→ **ACTION ITEM**
Below are records; work out how many of their lines contain the word "Abschnitt" and reply with the number only.

+++ ENTRIES PROVIDED

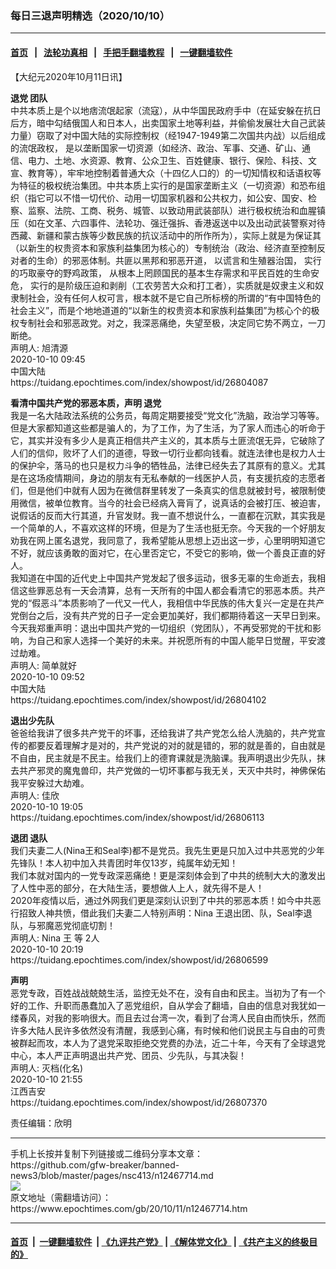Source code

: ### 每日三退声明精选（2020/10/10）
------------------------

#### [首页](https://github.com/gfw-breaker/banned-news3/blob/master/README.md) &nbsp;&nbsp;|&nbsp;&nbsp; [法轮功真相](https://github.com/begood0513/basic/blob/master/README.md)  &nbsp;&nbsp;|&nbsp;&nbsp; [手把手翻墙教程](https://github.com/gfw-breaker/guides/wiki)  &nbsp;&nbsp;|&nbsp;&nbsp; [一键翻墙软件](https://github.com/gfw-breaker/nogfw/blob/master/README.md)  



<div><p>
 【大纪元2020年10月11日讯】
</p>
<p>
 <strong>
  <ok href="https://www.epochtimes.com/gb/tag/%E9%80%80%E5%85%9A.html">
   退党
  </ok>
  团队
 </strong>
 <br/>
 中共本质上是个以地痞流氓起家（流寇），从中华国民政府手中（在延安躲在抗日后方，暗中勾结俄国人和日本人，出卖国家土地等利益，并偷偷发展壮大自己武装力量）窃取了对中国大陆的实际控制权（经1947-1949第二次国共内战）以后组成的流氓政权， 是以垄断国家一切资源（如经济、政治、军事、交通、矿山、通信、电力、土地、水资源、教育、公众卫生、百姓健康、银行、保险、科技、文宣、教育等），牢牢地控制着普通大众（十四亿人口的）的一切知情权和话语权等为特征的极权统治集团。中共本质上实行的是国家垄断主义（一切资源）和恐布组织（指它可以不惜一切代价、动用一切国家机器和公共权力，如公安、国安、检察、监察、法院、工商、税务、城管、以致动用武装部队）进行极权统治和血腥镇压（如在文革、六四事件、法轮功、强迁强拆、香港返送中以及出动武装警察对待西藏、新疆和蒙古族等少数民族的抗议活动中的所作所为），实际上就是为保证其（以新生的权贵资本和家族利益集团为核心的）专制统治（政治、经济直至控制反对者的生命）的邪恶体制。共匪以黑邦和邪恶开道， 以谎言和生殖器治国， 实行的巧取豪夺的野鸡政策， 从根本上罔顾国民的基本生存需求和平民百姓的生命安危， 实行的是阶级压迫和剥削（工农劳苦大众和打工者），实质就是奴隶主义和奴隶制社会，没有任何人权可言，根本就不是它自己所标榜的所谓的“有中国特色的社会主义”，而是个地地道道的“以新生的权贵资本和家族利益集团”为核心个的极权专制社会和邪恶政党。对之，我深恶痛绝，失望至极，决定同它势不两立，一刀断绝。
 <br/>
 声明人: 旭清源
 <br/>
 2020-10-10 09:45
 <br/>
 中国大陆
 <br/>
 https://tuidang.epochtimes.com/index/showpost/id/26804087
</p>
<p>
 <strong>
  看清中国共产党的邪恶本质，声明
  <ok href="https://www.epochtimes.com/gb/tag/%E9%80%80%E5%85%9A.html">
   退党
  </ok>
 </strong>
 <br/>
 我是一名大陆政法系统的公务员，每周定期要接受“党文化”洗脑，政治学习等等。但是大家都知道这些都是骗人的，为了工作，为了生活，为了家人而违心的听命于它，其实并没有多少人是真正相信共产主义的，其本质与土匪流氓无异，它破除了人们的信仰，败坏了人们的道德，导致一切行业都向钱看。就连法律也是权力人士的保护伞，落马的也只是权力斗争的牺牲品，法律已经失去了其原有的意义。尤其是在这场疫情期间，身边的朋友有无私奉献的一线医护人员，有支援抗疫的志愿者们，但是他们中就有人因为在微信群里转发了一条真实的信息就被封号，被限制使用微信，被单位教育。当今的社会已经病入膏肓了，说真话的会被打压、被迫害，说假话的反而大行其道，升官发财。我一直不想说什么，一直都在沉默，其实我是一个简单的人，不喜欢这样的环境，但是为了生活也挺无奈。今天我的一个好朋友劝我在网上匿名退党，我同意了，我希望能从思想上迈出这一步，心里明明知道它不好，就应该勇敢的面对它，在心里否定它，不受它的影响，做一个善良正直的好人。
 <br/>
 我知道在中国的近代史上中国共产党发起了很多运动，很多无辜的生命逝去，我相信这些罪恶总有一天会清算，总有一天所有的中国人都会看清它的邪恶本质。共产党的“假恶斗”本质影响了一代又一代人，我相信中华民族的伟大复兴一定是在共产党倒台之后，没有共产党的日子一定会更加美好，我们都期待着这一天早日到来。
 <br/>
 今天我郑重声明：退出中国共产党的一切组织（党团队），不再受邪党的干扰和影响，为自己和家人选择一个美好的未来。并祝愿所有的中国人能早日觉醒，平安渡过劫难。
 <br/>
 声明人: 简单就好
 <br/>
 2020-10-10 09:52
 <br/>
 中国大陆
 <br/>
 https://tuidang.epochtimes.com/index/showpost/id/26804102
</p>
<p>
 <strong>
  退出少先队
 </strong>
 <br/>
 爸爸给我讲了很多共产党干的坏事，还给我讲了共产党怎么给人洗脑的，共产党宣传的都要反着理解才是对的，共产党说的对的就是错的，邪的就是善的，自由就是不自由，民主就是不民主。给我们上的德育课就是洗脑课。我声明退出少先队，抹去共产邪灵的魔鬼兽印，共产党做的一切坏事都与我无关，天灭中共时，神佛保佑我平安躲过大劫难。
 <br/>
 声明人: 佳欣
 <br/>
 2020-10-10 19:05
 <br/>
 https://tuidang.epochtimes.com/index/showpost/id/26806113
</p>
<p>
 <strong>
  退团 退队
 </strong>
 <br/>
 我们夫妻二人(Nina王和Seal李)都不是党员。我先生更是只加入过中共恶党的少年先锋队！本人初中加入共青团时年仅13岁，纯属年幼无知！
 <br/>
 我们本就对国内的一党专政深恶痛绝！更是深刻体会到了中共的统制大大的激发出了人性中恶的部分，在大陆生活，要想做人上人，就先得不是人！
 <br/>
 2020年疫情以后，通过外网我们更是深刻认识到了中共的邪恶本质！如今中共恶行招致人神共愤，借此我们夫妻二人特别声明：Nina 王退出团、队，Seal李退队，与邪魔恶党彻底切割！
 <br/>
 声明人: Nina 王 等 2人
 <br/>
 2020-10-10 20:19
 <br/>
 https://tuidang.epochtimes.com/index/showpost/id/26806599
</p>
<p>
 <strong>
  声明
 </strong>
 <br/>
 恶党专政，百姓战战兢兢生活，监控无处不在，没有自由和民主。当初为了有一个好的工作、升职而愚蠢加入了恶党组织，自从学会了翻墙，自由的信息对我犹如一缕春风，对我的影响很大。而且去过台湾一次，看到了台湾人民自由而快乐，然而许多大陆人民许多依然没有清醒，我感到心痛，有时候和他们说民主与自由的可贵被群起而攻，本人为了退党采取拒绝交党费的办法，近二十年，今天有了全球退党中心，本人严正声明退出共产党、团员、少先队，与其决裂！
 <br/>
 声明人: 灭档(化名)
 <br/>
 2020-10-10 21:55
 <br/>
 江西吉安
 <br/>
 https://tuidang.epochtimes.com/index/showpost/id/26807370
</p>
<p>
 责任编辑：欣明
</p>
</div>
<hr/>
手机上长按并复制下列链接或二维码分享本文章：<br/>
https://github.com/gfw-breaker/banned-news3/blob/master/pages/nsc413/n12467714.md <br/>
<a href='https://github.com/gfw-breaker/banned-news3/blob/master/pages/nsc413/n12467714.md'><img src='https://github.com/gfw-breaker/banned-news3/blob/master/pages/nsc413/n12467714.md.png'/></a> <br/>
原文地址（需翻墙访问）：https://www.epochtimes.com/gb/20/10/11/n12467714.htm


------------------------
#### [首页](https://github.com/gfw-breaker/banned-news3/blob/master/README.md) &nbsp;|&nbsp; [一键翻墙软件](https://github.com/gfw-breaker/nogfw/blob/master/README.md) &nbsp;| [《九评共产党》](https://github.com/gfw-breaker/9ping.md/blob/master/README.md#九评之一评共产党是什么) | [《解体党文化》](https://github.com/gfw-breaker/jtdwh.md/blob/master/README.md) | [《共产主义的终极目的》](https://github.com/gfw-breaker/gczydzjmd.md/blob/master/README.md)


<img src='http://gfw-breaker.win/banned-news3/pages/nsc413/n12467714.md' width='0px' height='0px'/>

++++++
+++ ENTRIES PROVIDED

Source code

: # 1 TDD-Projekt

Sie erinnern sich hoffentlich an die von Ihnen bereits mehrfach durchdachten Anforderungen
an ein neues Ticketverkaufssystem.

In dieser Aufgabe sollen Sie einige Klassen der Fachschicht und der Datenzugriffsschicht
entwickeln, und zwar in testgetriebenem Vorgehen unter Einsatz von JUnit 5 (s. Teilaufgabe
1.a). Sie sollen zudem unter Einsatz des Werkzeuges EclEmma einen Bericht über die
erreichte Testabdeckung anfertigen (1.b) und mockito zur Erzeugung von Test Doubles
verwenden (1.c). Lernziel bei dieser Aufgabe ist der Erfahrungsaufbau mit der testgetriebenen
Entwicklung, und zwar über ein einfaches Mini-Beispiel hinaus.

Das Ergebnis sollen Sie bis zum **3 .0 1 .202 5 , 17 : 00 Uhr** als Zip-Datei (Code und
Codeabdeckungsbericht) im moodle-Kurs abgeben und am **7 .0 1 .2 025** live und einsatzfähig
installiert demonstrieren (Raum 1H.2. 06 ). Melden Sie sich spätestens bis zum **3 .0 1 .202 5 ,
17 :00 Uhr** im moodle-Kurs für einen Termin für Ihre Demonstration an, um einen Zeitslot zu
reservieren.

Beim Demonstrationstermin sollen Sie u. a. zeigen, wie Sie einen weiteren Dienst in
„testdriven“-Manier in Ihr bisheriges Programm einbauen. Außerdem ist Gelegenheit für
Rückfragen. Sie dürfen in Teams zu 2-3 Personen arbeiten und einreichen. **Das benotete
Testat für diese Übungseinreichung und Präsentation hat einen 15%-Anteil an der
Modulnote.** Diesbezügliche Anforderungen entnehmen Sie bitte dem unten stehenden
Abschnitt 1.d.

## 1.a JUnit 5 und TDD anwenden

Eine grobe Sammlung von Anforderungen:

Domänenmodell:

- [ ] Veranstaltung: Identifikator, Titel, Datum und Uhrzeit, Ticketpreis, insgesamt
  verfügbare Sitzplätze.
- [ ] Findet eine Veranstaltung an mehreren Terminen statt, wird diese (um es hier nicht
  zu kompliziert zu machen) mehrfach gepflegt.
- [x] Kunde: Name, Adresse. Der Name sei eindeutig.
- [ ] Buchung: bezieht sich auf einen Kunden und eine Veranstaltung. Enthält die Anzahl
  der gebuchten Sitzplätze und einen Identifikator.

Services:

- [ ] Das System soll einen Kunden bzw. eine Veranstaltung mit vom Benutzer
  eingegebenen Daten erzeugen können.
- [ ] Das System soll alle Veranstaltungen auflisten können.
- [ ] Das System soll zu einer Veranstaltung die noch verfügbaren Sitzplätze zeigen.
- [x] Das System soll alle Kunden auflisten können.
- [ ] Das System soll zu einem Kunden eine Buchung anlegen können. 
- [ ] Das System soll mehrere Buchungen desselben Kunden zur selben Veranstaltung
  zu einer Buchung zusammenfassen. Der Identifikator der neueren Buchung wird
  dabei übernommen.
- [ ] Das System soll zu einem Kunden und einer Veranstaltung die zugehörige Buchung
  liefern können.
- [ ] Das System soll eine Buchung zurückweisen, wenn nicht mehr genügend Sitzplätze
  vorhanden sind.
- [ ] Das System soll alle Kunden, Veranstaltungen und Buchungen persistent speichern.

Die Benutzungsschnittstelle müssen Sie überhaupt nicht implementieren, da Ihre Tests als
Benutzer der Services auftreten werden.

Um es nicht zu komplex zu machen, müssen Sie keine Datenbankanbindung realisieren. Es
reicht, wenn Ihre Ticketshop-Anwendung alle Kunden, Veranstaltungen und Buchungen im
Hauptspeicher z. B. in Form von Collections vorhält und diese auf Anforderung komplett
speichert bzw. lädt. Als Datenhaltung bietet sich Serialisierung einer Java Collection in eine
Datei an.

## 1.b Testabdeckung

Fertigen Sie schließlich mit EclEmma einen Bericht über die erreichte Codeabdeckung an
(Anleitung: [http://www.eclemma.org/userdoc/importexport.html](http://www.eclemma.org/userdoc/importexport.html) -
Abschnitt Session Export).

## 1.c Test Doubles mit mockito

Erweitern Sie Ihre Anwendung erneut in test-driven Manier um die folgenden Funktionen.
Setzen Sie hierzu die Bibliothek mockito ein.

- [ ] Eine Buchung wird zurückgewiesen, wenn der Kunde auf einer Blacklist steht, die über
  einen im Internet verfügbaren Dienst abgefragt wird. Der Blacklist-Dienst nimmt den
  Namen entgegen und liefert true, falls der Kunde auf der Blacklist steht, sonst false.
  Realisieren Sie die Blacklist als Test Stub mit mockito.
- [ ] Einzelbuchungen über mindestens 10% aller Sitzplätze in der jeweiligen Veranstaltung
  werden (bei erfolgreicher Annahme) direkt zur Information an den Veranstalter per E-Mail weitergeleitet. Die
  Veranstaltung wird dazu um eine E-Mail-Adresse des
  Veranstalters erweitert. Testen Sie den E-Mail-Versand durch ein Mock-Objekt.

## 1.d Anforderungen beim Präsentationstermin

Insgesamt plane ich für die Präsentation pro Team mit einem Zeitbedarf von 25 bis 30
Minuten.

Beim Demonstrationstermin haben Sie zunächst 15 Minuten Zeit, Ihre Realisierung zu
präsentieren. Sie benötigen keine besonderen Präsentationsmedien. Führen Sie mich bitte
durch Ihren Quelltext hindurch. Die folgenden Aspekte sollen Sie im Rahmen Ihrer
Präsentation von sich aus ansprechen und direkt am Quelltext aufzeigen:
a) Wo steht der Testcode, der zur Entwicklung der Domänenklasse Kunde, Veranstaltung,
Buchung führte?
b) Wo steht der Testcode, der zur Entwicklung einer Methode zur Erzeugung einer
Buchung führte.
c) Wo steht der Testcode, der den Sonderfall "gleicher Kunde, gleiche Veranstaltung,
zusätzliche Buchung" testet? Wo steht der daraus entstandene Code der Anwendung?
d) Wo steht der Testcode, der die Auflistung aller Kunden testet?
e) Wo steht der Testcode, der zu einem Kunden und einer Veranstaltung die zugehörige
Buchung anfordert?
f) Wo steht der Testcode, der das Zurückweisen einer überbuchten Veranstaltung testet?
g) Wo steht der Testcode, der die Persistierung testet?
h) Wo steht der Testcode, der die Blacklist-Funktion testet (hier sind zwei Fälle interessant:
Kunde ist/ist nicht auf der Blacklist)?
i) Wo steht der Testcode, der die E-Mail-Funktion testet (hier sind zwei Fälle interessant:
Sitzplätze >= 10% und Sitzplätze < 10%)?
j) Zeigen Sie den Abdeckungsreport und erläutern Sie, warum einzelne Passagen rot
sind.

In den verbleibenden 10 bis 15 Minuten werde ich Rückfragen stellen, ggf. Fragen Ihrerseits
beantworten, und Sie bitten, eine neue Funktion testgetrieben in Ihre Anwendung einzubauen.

++++++

→ **EXERCISE ANSWER**
2